Perhaps her only vice that doesn’t link up with the ridiculous physical shape she’s in? She sneaks a bottle of Coke out of every home postgame press conference.
Tiffany Bias knows she can tell Littell if she ever really needs a breather. Not that she’ll ever actually take herself out of a game. Generally, foul trouble is the only thing that will force her off the floor.
And even then, the small breaks make her antsy.
“It can be like for two minutes,” Tiffany Bias said, “and I’m like, ‘Hey, Coach, um, come on. I’m ready.’ It feels like 15 minutes I’ve been sitting there.”
Because staying on the floor is her biggest way of leading by example.
“I put a lot on my shoulders, and I always have since my freshman year,” she said. “ … Knowing that, ‘Hey, if she’s not tired, we’re not tired. We’re gonna keep pushing and pushing. We’re not gonna give up.’
“I think it’s just one of those things where in the back of my mind, if my team sees what I’m doing, then I feel like they’ll follow, too.”
“I was not built to break.”
Those words could describe the mentality needed to get through the consistent dose of 40-minute games while playing a tough Big 12 schedule. But those words, which come from Whitney Houston’s song “I Didn’t Know my own Strength,” mean something much deeper to Tiffany Bias.
She sent a YouTube video of Houston’s performance of that song on Oprah to her dad just after Cowgirl coach Kurt Budke and Miranda Serna died in a plane crash early in her sophomore season.
“That sums it all up,” Francis Bias said. “That explains how she’s feeling, how she deals with things.”

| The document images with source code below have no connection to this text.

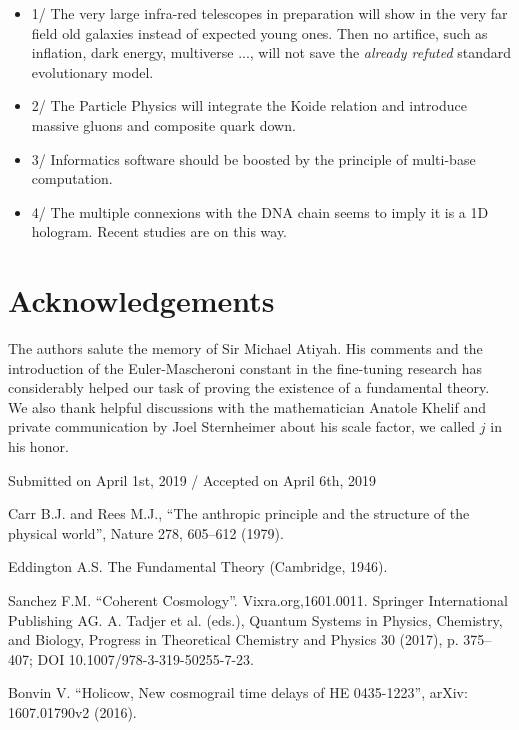 \documentclass[twoside,draft]{article}
\begin{document}
\begin{sloppypar}
{\begin{itemize}
      This article leads to some predictions:
\item 1/  The very large infra-red telescopes in preparation will show in the very far field old galaxies instead of expected young ones. Then no artifice, such as inflation, dark energy, multiverse ..., will not save the \textit{already refuted} standard evolutionary model.
\item 2/ The Particle Physics will integrate the Koide relation and introduce massive gluons and composite quark down.
\item 3/ Informatics software should  be boosted by the principle of multi-base computation.
\item 4/ The multiple connexions with the DNA chain seems to imply it is a 1D hologram. Recent studies \cite{Widom} are on this way. 
\end{itemize}


\section*{Acknowledgements}
The authors salute the memory of Sir Michael Atiyah. His comments and the introduction of the Euler-Mascheroni constant in the fine-tuning research has considerably helped our task
of proving the existence of a fundamental theory. We also thank helpful discussions with the 
mathematician Anatole Khelif and private communication by Joel Sternheimer about his scale factor, 
we called $j$ in his honor.
%
\begin{flushright}\footnotesize
Submitted on April 1st, 2019 / Accepted on April 6th, 2019
\end{flushright}


\begin{thebibliography}{99}\footnotesize

 Carr B.J. and Rees M.J., ``The anthropic principle and the
structure of the physical world'', Nature 278, 605--612 (1979).

 Eddington A.S. The Fundamental Theory (Cambridge, 1946).

 Sanchez F.M. ``Coherent Cosmology''. Vixra.org,1601.0011. Springer
International Publishing AG. A. Tadjer et al. (eds.), Quantum Systems in
Physics, Chemistry, and Biology, Progress in Theoretical Chemistry and Physics
30 (2017), p. 375--407; DOI 10.1007/978-3-319-50255-7-23.

 Bonvin V. ``Holicow, New cosmograil time delays of HE 0435-1223'',
arXiv: 1607.01790v2 (2016).


\end{thebibliography}}
\end{sloppypar}
\end{document}
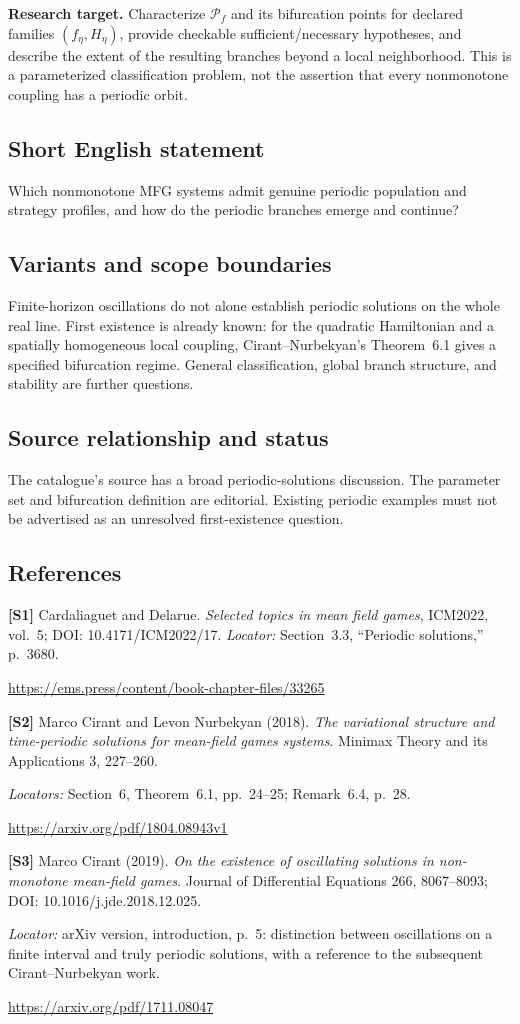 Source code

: \documentclass[11pt,a4paper]{article}
\begin{document}
\textbf{Research target.} Characterize $\mathcal P_f$ and its bifurcation points for declared families $(f_\eta,H_\eta)$, provide checkable sufficient/necessary hypotheses, and describe the extent of the resulting branches beyond a local neighborhood. This is a parameterized classification problem, not the assertion that every nonmonotone coupling has a periodic orbit.
\subsection*{Short English statement}
Which nonmonotone MFG systems admit genuine periodic population and strategy profiles, and how do the periodic branches emerge and continue?
\subsection*{Variants and scope boundaries}
Finite-horizon oscillations do not alone establish periodic solutions on the whole real line. First existence is already known: for the quadratic Hamiltonian and a spatially homogeneous local coupling, Cirant--Nurbekyan's Theorem~6.1 gives a specified bifurcation regime. General classification, global branch structure, and stability are further questions.
\subsection*{Source relationship and status}
The catalogue's source has a broad periodic-solutions discussion. The parameter set and bifurcation definition are editorial. Existing periodic examples must not be advertised as an unresolved first-existence question.
\subsection*{References}
\begingroup\footnotesize\raggedright
{\footnotesize\raggedright
\textbf{[S1]} Cardaliaguet and Delarue. \emph{Selected topics in mean field games}, ICM2022, vol.~5; DOI: 10.4171/ICM2022/17. \textit{Locator:} Section~3.3, ``Periodic solutions,'' p.~3680.\par
\url{https://ems.press/content/book-chapter-files/33265}\par\smallskip
\textbf{[S2]} Marco Cirant and Levon Nurbekyan (2018). \emph{The variational structure and time-periodic solutions for mean-field games systems}. Minimax Theory and its Applications 3, 227--260.\par
\textit{Locators:} Section~6, Theorem~6.1, pp.~24--25; Remark~6.4, p.~28.\par
\url{https://arxiv.org/pdf/1804.08943v1}\par\smallskip
\textbf{[S3]} Marco Cirant (2019). \emph{On the existence of oscillating solutions in non-monotone mean-field games}. Journal of Differential Equations 266, 8067--8093; DOI: 10.1016/j.jde.2018.12.025.\par
\textit{Locator:} arXiv version, introduction, p.~5: distinction between oscillations on a finite interval and truly periodic solutions, with a reference to the subsequent Cirant--Nurbekyan work.\par
\url{https://arxiv.org/pdf/1711.08047}\par}
\end{document}
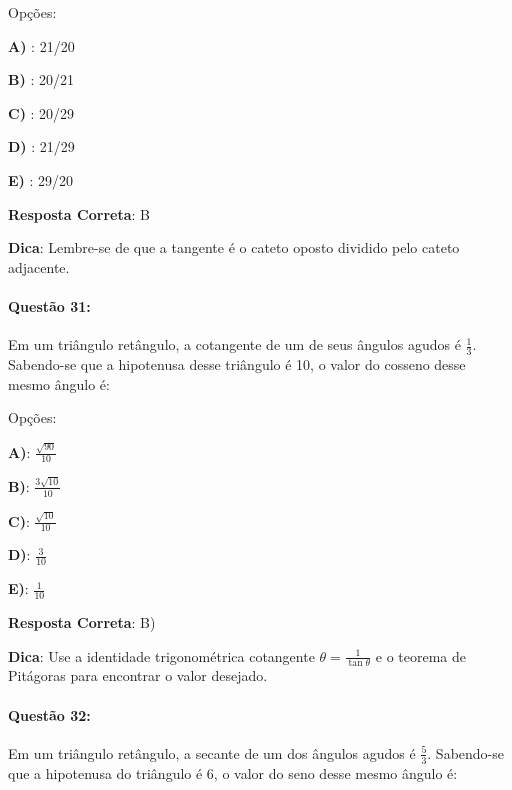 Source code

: \documentclass{article}
\begin{document}
\vspace{\baselineskip}Opções:

\vspace{\baselineskip}\textbf{A) }: 21/20 

\textbf{B) }: 20/21 

\textbf{C) }: 20/29 

\textbf{D) }: 21/29 

\textbf{E) }: 29/20 

\vspace{\baselineskip}\textbf{Resposta Correta}: B

\vspace{\baselineskip}\textbf{Dica}: Lembre-se de que a tangente é o cateto oposto dividido pelo cateto adjacente.

\paragraph{Questão 31:}
{Em um triângulo retângulo, a cotangente de um de seus ângulos agudos é \( \frac{1}{3} \). Sabendo-se que a hipotenusa desse triângulo é 10, o valor do cosseno desse mesmo ângulo é:}

\vspace{\baselineskip}Opções:

\vspace{\baselineskip}\textbf{A)}: \( \frac{\sqrt{90}}{10} \) 

\textbf{B)}: \( \frac{3\sqrt{10}}{10} \) 

\textbf{C)}: \( \frac{\sqrt{10}}{10} \) 

\textbf{D)}: \( \frac{3}{10} \) 

\textbf{E)}: \( \frac{1}{10} \) 

\vspace{\baselineskip}\textbf{Resposta Correta}: B)

\vspace{\baselineskip}\textbf{Dica}: Use a identidade trigonométrica cotangente \( \theta = \frac{1}{\tan \theta} \) e o teorema de Pitágoras para encontrar o valor desejado.

\paragraph{Questão 32:}
{Em um triângulo retângulo, a secante de um dos ângulos agudos é \( \frac{5}{3} \). Sabendo-se que a hipotenusa do triângulo é 6, o valor do seno desse mesmo ângulo é:}
\end{document}
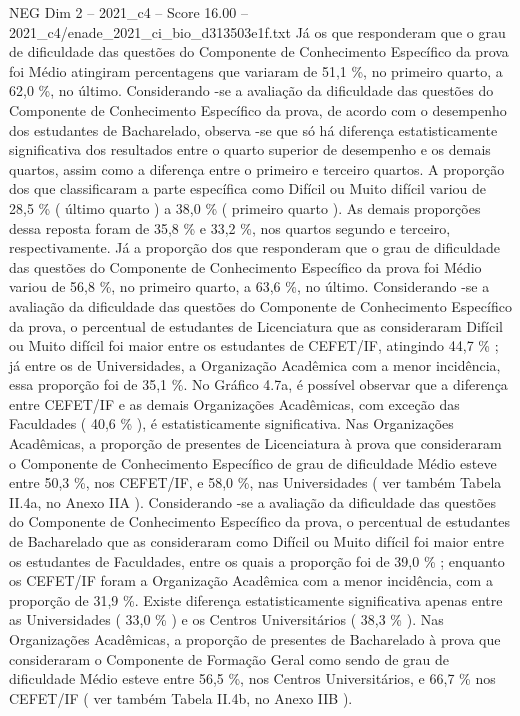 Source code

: \begin{textsample}{NEG Dim 2 – 2021\_c4 – Score 16.00 – 2021\_c4/enade\_2021\_ci\_bio\_d313503e1f.txt}
Já os que responderam que o grau de dificuldade das questões do Componente de Conhecimento Específico da prova foi Médio atingiram percentagens que variaram de 51,1 \%, no primeiro quarto, a 62,0 \%, no último.
Considerando -se a avaliação da dificuldade das questões do Componente de Conhecimento Específico da prova, de acordo com o desempenho dos estudantes de Bacharelado, observa -se que só há diferença estatisticamente significativa dos resultados entre o quarto superior de desempenho e os demais quartos, assim como a diferença entre o primeiro e terceiro quartos.
A proporção dos que classificaram a parte específica como Difícil ou Muito difícil variou de 28,5 \% ( último quarto ) a 38,0 \% ( primeiro quarto ).
As demais proporções dessa reposta foram de 35,8 \% e 33,2 \%, nos quartos segundo e terceiro, respectivamente.
Já a proporção dos que responderam que o grau de dificuldade das questões do Componente de Conhecimento Específico da prova foi Médio variou de 56,8 \%, no primeiro quarto, a 63,6 \%, no último.
Considerando -se a avaliação da dificuldade das questões do Componente de Conhecimento Específico da prova, o percentual de estudantes de Licenciatura que as consideraram Difícil ou Muito difícil foi maior entre os estudantes de CEFET/IF, atingindo 44,7 \% ; já entre os de Universidades, a Organização Acadêmica com a menor incidência, essa proporção foi de 35,1 \%.
No Gráfico 4.7a, é possível observar que a diferença entre CEFET/IF e as demais Organizações Acadêmicas, com exceção das Faculdades ( 40,6 \% ), é estatisticamente significativa.
Nas Organizações Acadêmicas, a proporção de presentes de Licenciatura à prova que consideraram o Componente de Conhecimento Específico de grau de dificuldade Médio esteve entre 50,3 \%, nos CEFET/IF, e 58,0 \%, nas Universidades ( ver também Tabela II.4a, no Anexo IIA ).
Considerando -se a avaliação da dificuldade das questões do Componente de Conhecimento Específico da prova, o percentual de estudantes de Bacharelado que as consideraram como Difícil ou Muito difícil foi maior entre os estudantes de Faculdades, entre os quais a proporção foi de 39,0 \% ; enquanto os CEFET/IF foram a Organização Acadêmica com a menor incidência, com a proporção de 31,9 \%.
Existe diferença estatisticamente significativa apenas entre as Universidades ( 33,0 \% ) e os Centros Universitários ( 38,3 \% ).
Nas Organizações Acadêmicas, a proporção de presentes de Bacharelado à prova que consideraram o Componente de Formação Geral como sendo de grau de dificuldade Médio esteve entre 56,5 \%, nos Centros Universitários, e 66,7 \% nos CEFET/IF ( ver também Tabela II.4b, no Anexo IIB ).

\end{textsample}
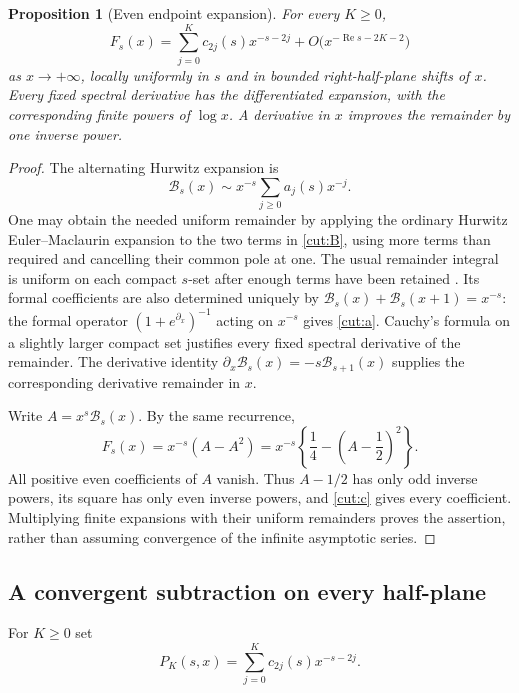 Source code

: \documentclass[11pt]{article}
\newtheorem{proposition}[theorem]{Proposition}
\theoremstyle{definition}
\theoremstyle{remark}
\numberwithin{equation}{section}
\newcommand{\Rea}{\operatorname{Re}}
\begin{document}
\begin{proposition}[Even endpoint expansion]\label{cut:expansion}
For every $K\ge0$,
\begin{equation}\label{cut:expansioneq}
 F_s(x)=\sum_{j=0}^{K}c_{2j}(s)x^{-s-2j}
           +O\bigl(x^{-\Rea s-2K-2}\bigr)
\end{equation}
as $x\to+\infty$, locally uniformly in $s$ and in bounded right-half-plane
shifts of $x$. Every fixed spectral derivative has the differentiated
expansion, with the corresponding finite powers of $\log x$. A derivative
in $x$ improves the remainder by one inverse power.
\end{proposition}
\begin{proof}
The alternating Hurwitz expansion is
\[
 \mathcal B_s(x)\sim x^{-s}\sum_{j\ge0}a_j(s)x^{-j}.
\]
One may obtain the needed uniform remainder by applying the ordinary
Hurwitz Euler--Maclaurin expansion to the two terms in \eqref{cut:B},
using more terms than required and cancelling their common pole at one.
The usual remainder integral is uniform on each compact $s$-set after
enough terms have been retained \cite{DLMFZeta,HuKimAsymptotic}.
Its formal coefficients are also determined uniquely by
$\mathcal B_s(x)+\mathcal B_s(x+1)=x^{-s}$: the formal operator
$(1+e^{\partial_x})^{-1}$ acting on $x^{-s}$ gives \eqref{cut:a}.
Cauchy's formula on a slightly larger compact set justifies every fixed
spectral derivative of the remainder. The derivative identity
$\partial_x\mathcal B_s(x)=-s\mathcal B_{s+1}(x)$ supplies the
corresponding derivative remainder in $x$.

Write $A=x^s\mathcal B_s(x)$. By the same recurrence,
\[
 F_s(x)=x^{-s}(A-A^2)
       =x^{-s}\left\{\frac14-\left(A-\frac12\right)^2\right\}.
\]
All positive even coefficients of $A$ vanish. Thus $A-1/2$ has only
odd inverse powers, its square has only even inverse powers, and
\eqref{cut:c} gives every coefficient. Multiplying finite expansions with
their uniform remainders proves the assertion, rather than assuming
convergence of the infinite asymptotic series.
\end{proof}

\subsection{A convergent subtraction on every half-plane}

For $K\ge0$ set
\begin{equation}\label{cut:PK}
 P_K(s,x)=\sum_{j=0}^{K}c_{2j}(s)x^{-s-2j}.
\end{equation}
\end{document}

Unprompted, Tiffany Bias points to that season — which ended in triumph when the Cowgirls won the WNIT championship on their home floor — as the most memorable moment of her career, because of how her team responded in the face of tragedy.
“We all dealt with it in our own ways,” she said. “But how we ended the season, we could have easily just rolled over and not done anything, but we finished strong. We came together and we did something that no one thought we could.
“I’ll always remember that, just knowing that even though there are hard times, you can get through it. You just pray about it and you get through.”
Here’s the warning sign that perhaps Tiffany Bias is a bit winded — her eyebrows go up. At least, that’s what Dad says.
Tiffany Bias can’t recall a specific game this season where she’s been gassed. Instead, the grind of the season has begun to take its toll by this time of year. But that’s what the cold tub and rehab are for, she said.
Over the next month, the Cowgirls will finish the Big 12 regular season, move onto the conference tournament in Oklahoma City and then make their second consecutive NCAA Tournament appearance.
Then, the work still won’t stop. Whenever her OSU career is done, Tiffany Bias will maintain her normal workout schedule as she prepares for the WNBA Draft. Some believe she will be a first-round pick.
For now, though, Littell’s motto for Tiffany Bias is “rest tomorrow.”
That’s just fine with her. In her final chance to dash up and down the Gallagher-Iba Arena floor, she certainly expects to play all 40 minutes.
“It’s my senior year. It’s all I have left,” she said. “I just want to give it all I have. If it means going 40 minutes, I’ll go 40 minutes.”